Jack Belcher, News Editor

I am afraid that no matter what I say, no matter what facts I use, people who don’t believe in vaccines will refuse to listen to logic.

It seems that people who don’t believe in vaccines only want to listen to whatever facts already support their opinions, and are more concerned with proving themselves right than finding the truth.

I could say that there are currently 66 confirmed cases of measles in the state of Washington. I could cite the Washington Post and say that most of these cases are located in Clark County, a place where nearly 8 percent of children had gotten exemptions from vaccines.

I could speak from experience in that I have been vaccinated, and have been given all of my shots, yet I don’t have autism or any other “symptom” of vaccination, other than never having been diagnosed with measles, mumps or rubella.

But still, anti-vaxxers will say that I am an exemption, and that I have been very lucky to not get autism from these vaccinations.

I could say that the idea that vaccines cause autism started when a man named Andrew Wakefield created a study to test if the measles, mumps and rubella (MMR) vaccine caused autism. His study did find a link between autism and vaccines, but his paper was soon discredited and he lost his medical license.

It was also proven that Wakefield manipulated the results of the study.

I could look back at the history of measles in the U.S. and point out that it was the leading cause of death in children, with over 6,000 reported fatalities each year.

This was until the first vaccine was invented in 1963. After the vaccine was perfected, measles was officially eliminated (there was a continued absense of disease transmission for over 12 months) from the U.S. in the year 2000.

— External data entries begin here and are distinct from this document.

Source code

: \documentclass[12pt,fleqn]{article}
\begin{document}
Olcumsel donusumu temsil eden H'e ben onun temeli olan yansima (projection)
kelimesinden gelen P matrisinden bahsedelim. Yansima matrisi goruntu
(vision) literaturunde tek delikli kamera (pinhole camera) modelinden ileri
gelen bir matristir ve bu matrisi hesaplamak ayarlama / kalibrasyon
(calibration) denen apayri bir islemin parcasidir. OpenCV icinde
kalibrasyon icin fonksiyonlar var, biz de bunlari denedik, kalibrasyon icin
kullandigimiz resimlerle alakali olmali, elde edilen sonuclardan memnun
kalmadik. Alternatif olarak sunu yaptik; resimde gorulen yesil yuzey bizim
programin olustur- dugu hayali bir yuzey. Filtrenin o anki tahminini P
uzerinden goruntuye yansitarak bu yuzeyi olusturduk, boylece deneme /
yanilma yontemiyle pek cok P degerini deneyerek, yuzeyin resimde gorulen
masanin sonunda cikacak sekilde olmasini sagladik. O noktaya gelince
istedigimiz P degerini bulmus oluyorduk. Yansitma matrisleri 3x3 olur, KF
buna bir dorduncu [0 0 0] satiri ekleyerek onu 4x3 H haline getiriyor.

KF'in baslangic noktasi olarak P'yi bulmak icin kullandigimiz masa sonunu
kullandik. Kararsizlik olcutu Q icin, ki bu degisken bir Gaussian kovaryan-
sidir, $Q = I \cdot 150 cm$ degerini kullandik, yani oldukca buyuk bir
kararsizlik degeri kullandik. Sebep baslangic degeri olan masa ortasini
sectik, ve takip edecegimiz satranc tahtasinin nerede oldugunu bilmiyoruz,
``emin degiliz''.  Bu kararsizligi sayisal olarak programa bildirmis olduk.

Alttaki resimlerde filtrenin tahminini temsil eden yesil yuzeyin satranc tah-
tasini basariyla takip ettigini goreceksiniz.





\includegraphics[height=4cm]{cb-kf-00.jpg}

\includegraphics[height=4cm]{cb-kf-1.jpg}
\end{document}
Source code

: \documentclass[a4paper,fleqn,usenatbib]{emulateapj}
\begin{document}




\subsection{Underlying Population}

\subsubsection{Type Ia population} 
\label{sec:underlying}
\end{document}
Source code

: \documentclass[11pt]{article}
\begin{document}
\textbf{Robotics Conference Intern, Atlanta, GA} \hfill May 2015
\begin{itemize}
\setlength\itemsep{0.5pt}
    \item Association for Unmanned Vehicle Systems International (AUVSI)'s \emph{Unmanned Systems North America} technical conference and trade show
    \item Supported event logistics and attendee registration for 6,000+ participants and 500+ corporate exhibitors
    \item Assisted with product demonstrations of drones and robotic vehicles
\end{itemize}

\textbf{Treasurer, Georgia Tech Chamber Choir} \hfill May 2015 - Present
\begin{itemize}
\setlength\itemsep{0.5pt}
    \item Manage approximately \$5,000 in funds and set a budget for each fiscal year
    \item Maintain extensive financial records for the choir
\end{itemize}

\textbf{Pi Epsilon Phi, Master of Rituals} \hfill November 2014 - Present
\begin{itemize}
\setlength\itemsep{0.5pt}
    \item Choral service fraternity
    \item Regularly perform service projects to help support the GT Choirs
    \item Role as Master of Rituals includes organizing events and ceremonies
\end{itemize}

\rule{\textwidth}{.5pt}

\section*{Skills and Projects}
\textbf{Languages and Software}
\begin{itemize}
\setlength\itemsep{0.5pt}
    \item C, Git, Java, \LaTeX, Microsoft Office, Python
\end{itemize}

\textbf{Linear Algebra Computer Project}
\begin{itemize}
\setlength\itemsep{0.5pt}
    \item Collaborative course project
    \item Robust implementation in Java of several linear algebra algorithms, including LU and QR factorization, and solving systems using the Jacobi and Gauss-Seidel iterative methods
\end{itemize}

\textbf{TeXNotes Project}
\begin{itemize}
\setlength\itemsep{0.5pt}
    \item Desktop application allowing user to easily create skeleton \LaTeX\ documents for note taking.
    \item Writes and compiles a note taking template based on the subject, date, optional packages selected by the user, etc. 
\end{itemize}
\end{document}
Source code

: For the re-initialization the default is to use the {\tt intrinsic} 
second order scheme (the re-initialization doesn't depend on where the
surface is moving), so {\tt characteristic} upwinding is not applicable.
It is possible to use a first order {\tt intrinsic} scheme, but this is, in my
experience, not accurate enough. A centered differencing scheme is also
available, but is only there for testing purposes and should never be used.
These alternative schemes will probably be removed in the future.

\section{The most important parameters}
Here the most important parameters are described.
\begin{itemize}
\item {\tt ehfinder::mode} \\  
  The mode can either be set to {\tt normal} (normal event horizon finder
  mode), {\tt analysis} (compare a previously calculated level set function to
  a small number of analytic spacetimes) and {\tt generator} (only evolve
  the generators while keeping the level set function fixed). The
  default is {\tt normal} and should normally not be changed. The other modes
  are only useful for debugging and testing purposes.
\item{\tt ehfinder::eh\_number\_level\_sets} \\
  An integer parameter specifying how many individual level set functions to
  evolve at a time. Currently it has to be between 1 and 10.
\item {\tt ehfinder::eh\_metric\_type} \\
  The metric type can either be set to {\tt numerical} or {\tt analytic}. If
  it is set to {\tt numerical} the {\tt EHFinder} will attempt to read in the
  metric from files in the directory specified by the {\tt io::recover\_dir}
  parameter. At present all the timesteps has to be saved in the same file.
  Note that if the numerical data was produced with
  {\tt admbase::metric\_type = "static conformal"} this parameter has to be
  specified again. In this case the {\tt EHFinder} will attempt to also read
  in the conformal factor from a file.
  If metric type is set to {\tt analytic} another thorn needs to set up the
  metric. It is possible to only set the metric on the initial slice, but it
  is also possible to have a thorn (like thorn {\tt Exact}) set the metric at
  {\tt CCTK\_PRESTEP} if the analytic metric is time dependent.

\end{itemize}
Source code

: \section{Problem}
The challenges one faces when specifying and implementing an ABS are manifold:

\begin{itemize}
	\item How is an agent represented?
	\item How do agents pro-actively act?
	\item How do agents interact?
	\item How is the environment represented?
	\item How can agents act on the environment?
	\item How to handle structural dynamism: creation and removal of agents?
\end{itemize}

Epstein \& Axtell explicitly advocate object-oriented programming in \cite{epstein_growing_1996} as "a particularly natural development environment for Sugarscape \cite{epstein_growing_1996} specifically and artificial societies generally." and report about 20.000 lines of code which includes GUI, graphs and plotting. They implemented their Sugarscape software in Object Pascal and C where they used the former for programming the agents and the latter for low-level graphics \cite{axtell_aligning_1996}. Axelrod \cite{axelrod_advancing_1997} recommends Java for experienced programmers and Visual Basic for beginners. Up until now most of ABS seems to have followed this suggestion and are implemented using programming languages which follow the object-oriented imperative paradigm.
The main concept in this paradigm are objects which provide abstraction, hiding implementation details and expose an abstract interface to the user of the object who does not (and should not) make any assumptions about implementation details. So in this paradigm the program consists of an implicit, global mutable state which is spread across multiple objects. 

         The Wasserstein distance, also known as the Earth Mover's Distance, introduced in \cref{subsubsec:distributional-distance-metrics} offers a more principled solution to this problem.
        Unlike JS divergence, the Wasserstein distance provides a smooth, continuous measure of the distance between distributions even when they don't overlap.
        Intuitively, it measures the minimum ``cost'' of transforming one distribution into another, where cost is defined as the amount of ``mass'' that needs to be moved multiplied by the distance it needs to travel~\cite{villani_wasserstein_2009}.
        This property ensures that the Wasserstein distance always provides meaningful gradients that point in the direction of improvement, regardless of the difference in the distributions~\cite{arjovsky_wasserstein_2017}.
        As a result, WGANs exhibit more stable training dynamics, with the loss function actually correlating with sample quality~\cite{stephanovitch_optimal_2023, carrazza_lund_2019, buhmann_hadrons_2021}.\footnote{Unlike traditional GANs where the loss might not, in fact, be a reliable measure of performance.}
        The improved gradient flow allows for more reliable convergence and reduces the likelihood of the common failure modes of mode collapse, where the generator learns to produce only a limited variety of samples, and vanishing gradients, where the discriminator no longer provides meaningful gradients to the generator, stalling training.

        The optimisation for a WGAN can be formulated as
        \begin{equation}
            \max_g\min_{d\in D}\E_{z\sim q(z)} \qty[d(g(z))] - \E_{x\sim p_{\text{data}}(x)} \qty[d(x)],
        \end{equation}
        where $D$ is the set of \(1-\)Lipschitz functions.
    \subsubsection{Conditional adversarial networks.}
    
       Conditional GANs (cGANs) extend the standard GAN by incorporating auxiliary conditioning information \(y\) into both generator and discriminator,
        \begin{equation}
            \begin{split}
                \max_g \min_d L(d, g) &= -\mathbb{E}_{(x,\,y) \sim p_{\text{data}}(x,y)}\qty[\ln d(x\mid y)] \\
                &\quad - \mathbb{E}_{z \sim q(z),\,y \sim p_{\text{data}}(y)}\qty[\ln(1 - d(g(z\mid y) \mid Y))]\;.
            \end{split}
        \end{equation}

However, due to parents not vaccinating their children, measles has returned to the U.S. Washington State Governor Jay Inslee has declared a state of emergency, and the current number of measles victims is at 66.

People will argue that it is their choice, and that if they want to avoid a shot and risk getting measles than they should have that right. To be completely honest this is a good argument, why should people not be allowed to control what goes into their bodies?

However, I would argue that getting vaccinated is not just about protecting yourself or your own children, but it is about protecting your entire community against a possible outbreak of measles.

The outbreak of 66 cases of measles in Clark County Washington has already cost the state over a million dollars. This is money out of the taxpayers pockets, sent to fight a disease that we have already eliminated.

It is also taking time away from doctors who have other patients that need them. Doctors in the area are being removed from their usual hospitals to fight something that shouldn’t exist in the modern day.

This is where I want to mention the danger of measles, and that if you are unvaccinated and exposed to the virus there is a 90 percent chance that you will become infected.

Once you are infected there is a chance of serious and permanent brain damage, blindness and even death, especially in children under the age of 10, which most of the people infected in Washington are.

I would also like to point out that the vaccine only prevents people from getting the disease, and that once a person is infected it is much harder to treat, thus making it very important that people get vaccinated as early as possible. Being diagnosed with measles is tragic, simply because it is a preventable illness that could affect the rest of a child’s life.

I would also like to ask people who are against vaccinations: “Why?” Why do you believe that a vaccination will cause autism despite the mounting evidence against any link between the two? Do you think it is a conspiracy to “infect” people with autism? Do you think that it is a mistake that doctors are making that is accidentally causing autism? Why do you think people are lying about vaccines?

Students can get a free measles vaccine at the SMaCC on campus.